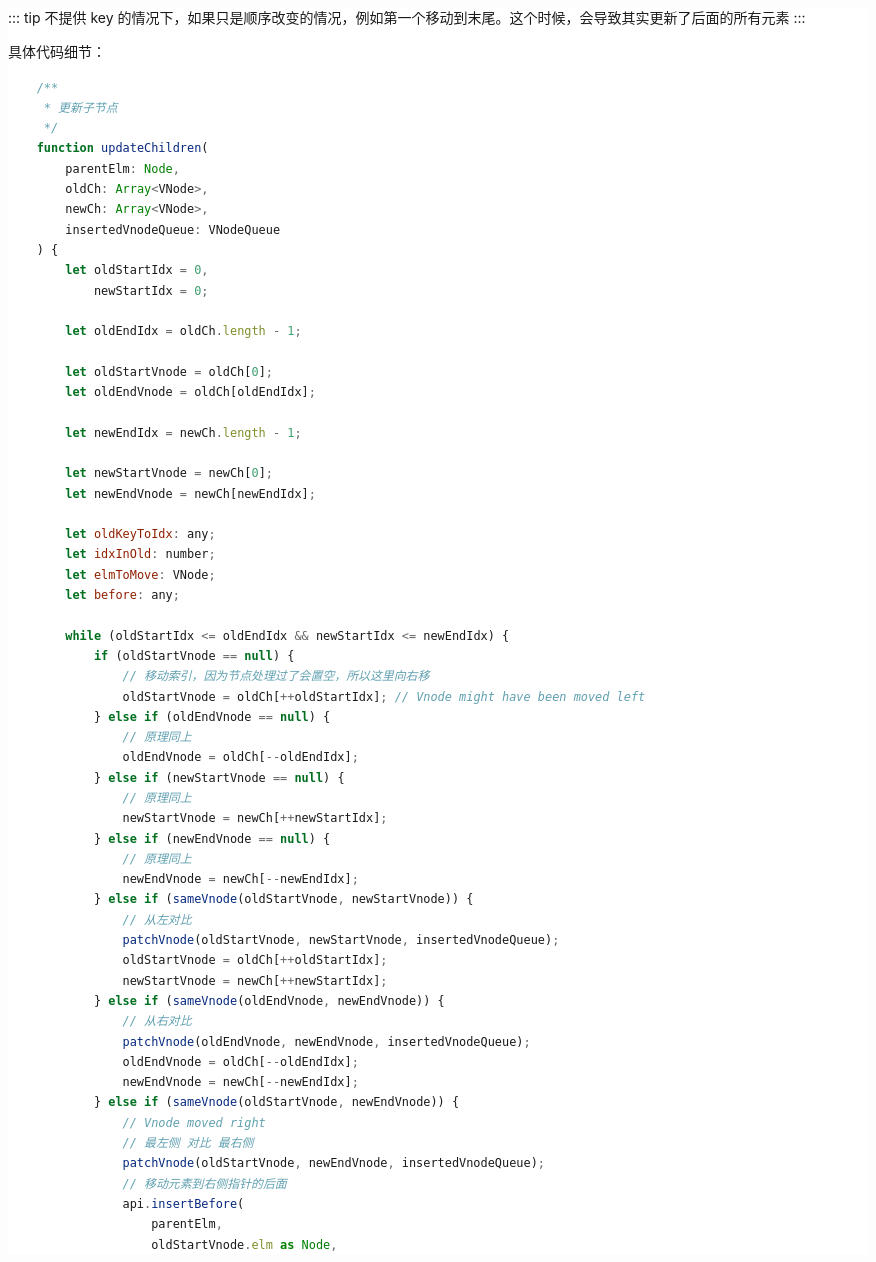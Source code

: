 ::: tip
不提供 key 的情况下，如果只是顺序改变的情况，例如第一个移动到末尾。这个时候，会导致其实更新了后面的所有元素
:::

具体代码细节：

```javascript
    /**
     * 更新子节点
     */
    function updateChildren(
        parentElm: Node,
        oldCh: Array<VNode>,
        newCh: Array<VNode>,
        insertedVnodeQueue: VNodeQueue
    ) {
        let oldStartIdx = 0,
            newStartIdx = 0;

        let oldEndIdx = oldCh.length - 1;

        let oldStartVnode = oldCh[0];
        let oldEndVnode = oldCh[oldEndIdx];

        let newEndIdx = newCh.length - 1;

        let newStartVnode = newCh[0];
        let newEndVnode = newCh[newEndIdx];

        let oldKeyToIdx: any;
        let idxInOld: number;
        let elmToMove: VNode;
        let before: any;

        while (oldStartIdx <= oldEndIdx && newStartIdx <= newEndIdx) {
            if (oldStartVnode == null) {
                // 移动索引，因为节点处理过了会置空，所以这里向右移
                oldStartVnode = oldCh[++oldStartIdx]; // Vnode might have been moved left
            } else if (oldEndVnode == null) {
                // 原理同上
                oldEndVnode = oldCh[--oldEndIdx];
            } else if (newStartVnode == null) {
                // 原理同上
                newStartVnode = newCh[++newStartIdx];
            } else if (newEndVnode == null) {
                // 原理同上
                newEndVnode = newCh[--newEndIdx];
            } else if (sameVnode(oldStartVnode, newStartVnode)) {
                // 从左对比
                patchVnode(oldStartVnode, newStartVnode, insertedVnodeQueue);
                oldStartVnode = oldCh[++oldStartIdx];
                newStartVnode = newCh[++newStartIdx];
            } else if (sameVnode(oldEndVnode, newEndVnode)) {
                // 从右对比
                patchVnode(oldEndVnode, newEndVnode, insertedVnodeQueue);
                oldEndVnode = oldCh[--oldEndIdx];
                newEndVnode = newCh[--newEndIdx];
            } else if (sameVnode(oldStartVnode, newEndVnode)) {
                // Vnode moved right
                // 最左侧 对比 最右侧
                patchVnode(oldStartVnode, newEndVnode, insertedVnodeQueue);
                // 移动元素到右侧指针的后面
                api.insertBefore(
                    parentElm,
                    oldStartVnode.elm as Node,
```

*Task prompt*: Give back every line of the listing where the word "moved" shows up.

*Reply*:
                oldStartVnode = oldCh[++oldStartIdx]; // Vnode might have been moved left
                // Vnode moved right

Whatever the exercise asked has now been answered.